Saygıdeğer başkanın son sözleriyle kopan fırtınayı size tarif etmem imkânsız; çığlıklar, bağırışlar, zafer nidaları, “Yaşa!” sesleri ve Amerikan dilinin yeteceği her türlü ses… Tarifsiz bir curcuna ve gürültü hâkimdi salonda. Bağırdılar, alkışladılar, ayaklarıyla yerlere vurdular. Müzedeki tüm silahlar aynı anda ateşlense bu denli bir gürültü çıkmazdı herhâlde… Ama buna şaşmamak gerek. Bazı topçular en az kendi silahları kadar gürültücü olurlar.

Bu curcunanın içinde Barbicane soğukkanlılığını koruyordu, belki de söyleyecek birkaç sözü daha vardı çünkü suratından ve yaptığı hareketlerden sessizlik istediği anlaşılıyordu, çanı da işe yaramaz olmuştu. Fakat bu isteğine kimse karşılık vermiyordu. Hatta artık sadık meslektaşları onu omuzlarına almış ve daha da gürültücü bir kalabalığın ellerine bırakmak için dışarı taşır olmuştu.

Hiçbir şey bir Amerikalıyı hayrete düşüremez. “İmkânsız” sözcüğünün Fransızca olmadığı söylenir hep. İnsanlar sözlüklerin azizliğine uğramış belli ki. Amerika’da her şey kolaydır, basittir ve mekanik zorluklara gelince… Onlar da daha ortaya çıkmadan çözülürler. Barbicane’in teklifi ve bu teklifin hayata geçirilmesi arasında hiçbir Yanki bir sorun kırıntısı bile görmez. Bir şey ağızdan çıktı mı yapıldı ve bitti demektir.

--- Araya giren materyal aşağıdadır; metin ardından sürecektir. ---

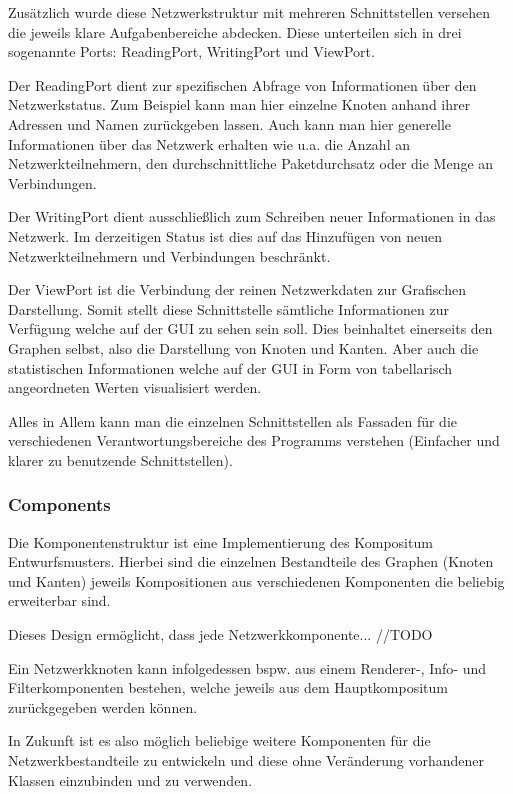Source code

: Zusätzlich wurde diese Netzwerkstruktur mit mehreren Schnittstellen versehen die jeweils klare Aufgabenbereiche abdecken. Diese unterteilen sich in drei sogenannte Ports: ReadingPort, WritingPort und ViewPort.

Der ReadingPort dient zur spezifischen Abfrage von Informationen über den Netzwerkstatus. Zum Beispiel kann man hier einzelne Knoten anhand ihrer Adressen und Namen zurückgeben lassen. Auch kann man hier generelle Informationen über das Netzwerk erhalten wie u.a. die Anzahl an Netzwerkteilnehmern, den durchschnittliche Paketdurchsatz oder die Menge an Verbindungen.

Der WritingPort dient ausschließlich zum Schreiben neuer Informationen in das Netzwerk. Im derzeitigen Status ist dies auf das Hinzufügen von neuen Netzwerkteilnehmern und Verbindungen beschränkt.

Der ViewPort ist die Verbindung der reinen Netzwerkdaten zur Grafischen Darstellung. Somit stellt diese Schnittstelle sämtliche Informationen zur Verfügung welche auf der GUI zu sehen sein soll.
Dies beinhaltet einerseits den Graphen selbst, also die Darstellung von Knoten und Kanten. Aber auch die statistischen Informationen welche auf der GUI in Form von tabellarisch angeordneten Werten visualisiert werden.

Alles in Allem kann man die einzelnen Schnittstellen als Fassaden für die verschiedenen Verantwortungsbereiche des Programms verstehen (Einfacher und klarer zu benutzende Schnittstellen).

\subsubsection{Components}

Die Komponentenstruktur ist eine Implementierung des Kompositum Entwurfsmusters. Hierbei sind die einzelnen Bestandteile des Graphen (Knoten und Kanten) jeweils Kompositionen aus verschiedenen Komponenten die beliebig erweiterbar sind.

Dieses Design ermöglicht, dass jede Netzwerkkomponente... //TODO

Ein Netzwerkknoten kann infolgedessen bspw. aus einem Renderer-, Info- und Filterkomponenten bestehen, welche jeweils aus dem Hauptkompositum zurückgegeben werden können.

In Zukunft ist es also möglich beliebige weitere Komponenten für die Netzwerkbestandteile zu entwickeln und diese ohne Veränderung vorhandener Klassen einzubinden und zu verwenden.



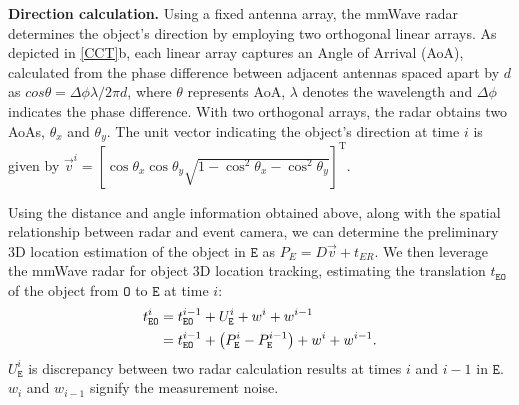 \textbf{Direction calculation.}
Using a fixed antenna array, the mmWave radar determines the object's direction by employing two orthogonal linear arrays. 
As depicted in \fig \ref{CCT}b, each linear array captures an Angle of Arrival (AoA), calculated from the phase difference between adjacent antennas spaced apart by $d$ as $cos \theta = \Delta \phi \lambda/2 \pi d$, where $\theta$ represents AoA, $\lambda$ denotes the wavelength and $\Delta \phi$ indicates the phase difference. 
With two orthogonal arrays, the radar obtains two AoAs, $\theta_x$ and $\theta_y$. The unit vector indicating the object's direction at time $i$ is given by
$\vec{v}^i=[\cos \theta_x \cos \theta_y \sqrt{1-\cos ^2 \theta_x-\cos ^2 \theta_y}]^{\mathrm{T}}$.

Using the distance and angle information obtained above, along with the spatial relationship between radar and event camera, we can determine the preliminary 3D location estimation of the object in $\mathtt{E}$ as $P_E = D\vec{v}+t_{ER}$.
We then leverage the mmWave radar for object 3D location tracking, estimating the translation $t_{\mathtt{EO}}$ of the object from $\mathtt{O}$ to $\mathtt{E}$ at time $i$:
\begin{equation}
\begin{aligned}
\vspace{-0.2cm}
t_{\mathtt{EO}}^i & =t_{\mathtt{EO}}^{i-1}+U_{\mathtt{E}}^{i}+w^i + w^{i-1} \\
& =t_{\mathtt{EO}}^{i-1}+\left(P_{\mathtt{E}}^i-P_{\mathtt{E}}^{i-1}\right)+w^i + w^{i-1}.
\vspace{-0.2cm}
\end{aligned}
\end{equation}
$U_{\mathtt{E}}^{i}$ is discrepancy between two radar calculation results at times $i$ and ${i-1}$ in $\mathtt{E}$. $w_i$ and $w_{i-1}$ signify the measurement noise.

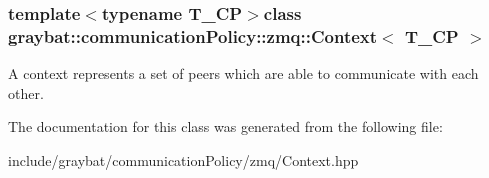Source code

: \subsubsection*{template$<$typename T\+\_\+\+C\+P$>$class graybat\+::communication\+Policy\+::zmq\+::\+Context$<$ T\+\_\+\+C\+P $>$}

A context represents a set of peers which are able to communicate with each other. 

The documentation for this class was generated from the following file\+:\begin{DoxyCompactItemize}
\item 
include/graybat/communication\+Policy/zmq/Context.\+hpp\end{DoxyCompactItemize}
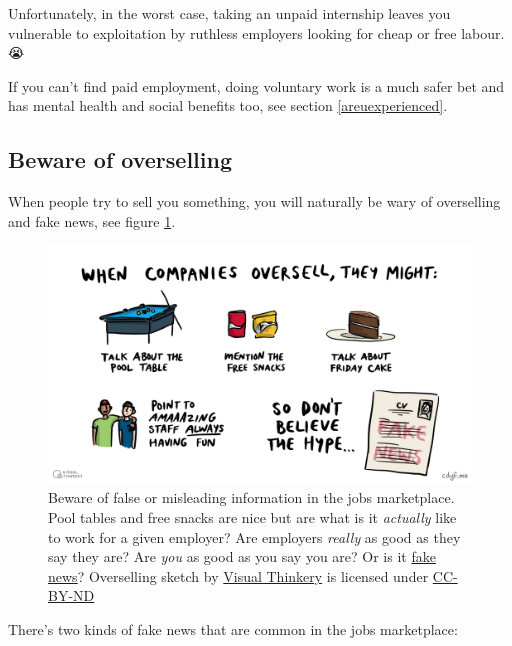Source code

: \documentclass[
]{book}
\begin{document}
Unfortunately, in the worst case, taking an unpaid internship leaves you vulnerable to exploitation by ruthless employers looking for cheap or free labour. 😭

If you can't find paid employment, doing voluntary work is a much safer bet and has mental health and social benefits too, see section \ref{areuexperienced}.

\hypertarget{oversell}{%
\subsection{Beware of overselling}\label{oversell}}

When people try to sell you something, you will naturally be wary of overselling and fake news, see figure \ref{fig:fakenews-fig}.

\begin{figure}

{\centering \includegraphics[width=0.98\linewidth]{images/overselling} 

}

\caption{Beware of false or misleading information in the jobs marketplace. Pool tables and free snacks are nice but are what is it \emph{actually} like to work for a given employer? Are employers \emph{really} as good as they say they are? Are \emph{you} as good as you say you are? Or is it \href{https://en.wikipedia.org/wiki/Fake_news}{fake news}? Overselling sketch by \href{https://visualthinkery.com/}{Visual Thinkery} is licensed under \href{https://creativecommons.org/licenses/by-nd/4.0/}{CC-BY-ND}}\label{fig:fakenews-fig}
\end{figure}



There's two kinds of fake news that are common in the jobs marketplace:
\end{document}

Başkanın omuzlardaki “seyahati” akşama kadar sürdü. Tam bir fener alayı olmuştu. İrlandalılar, Almanlar, Fransızlar, İskoçlar yani Maryland’de yaşayan herkes kendi dilinde tezahürat yapıyor, “Yaşasın!”, “Aferin!”, “Bravo!” nidaları birbirine karışıyordu.

Sanki tüm bu karmaşanın sebebinin kendisi olduğunu anlarmış gibi duran Ay, çevresindeki tüm ışıkları bastırırcasına parıldıyordu. Herkes bu göz alıcı yuvarlağa gözlerini dikmişti, kimi öpücük yolluyor kimi de sevgi sözcükleri haykırıyordu. Akşam sekizle gece yarısı arasında, Jones Fall Sokağı’ndaki bir gözlükçü opera dürbünü satarak köşeyi dönmüştü bile… Gecelerin kraliçesine kibar bir hanımefendi gibi göz süzüyorlardı. Yankilerde bir sahiplenme duygusu ortaya çıkmıştı. Öyle ki sarışın Phoibe bu cesur fatihlerin malı olmuş, Birlik topraklarına katılmış gibiydi. Fakat düşüncelerinin vardığı son nokta ona bir mermi göndermekten öteye gitmiyordu; yani bir uydu ile de olsa iletişime geçmenin kaba bir yolu. Kabaydı fakat bu, medeni uluslar arasında sıklıkla kullanılan bir yoldu.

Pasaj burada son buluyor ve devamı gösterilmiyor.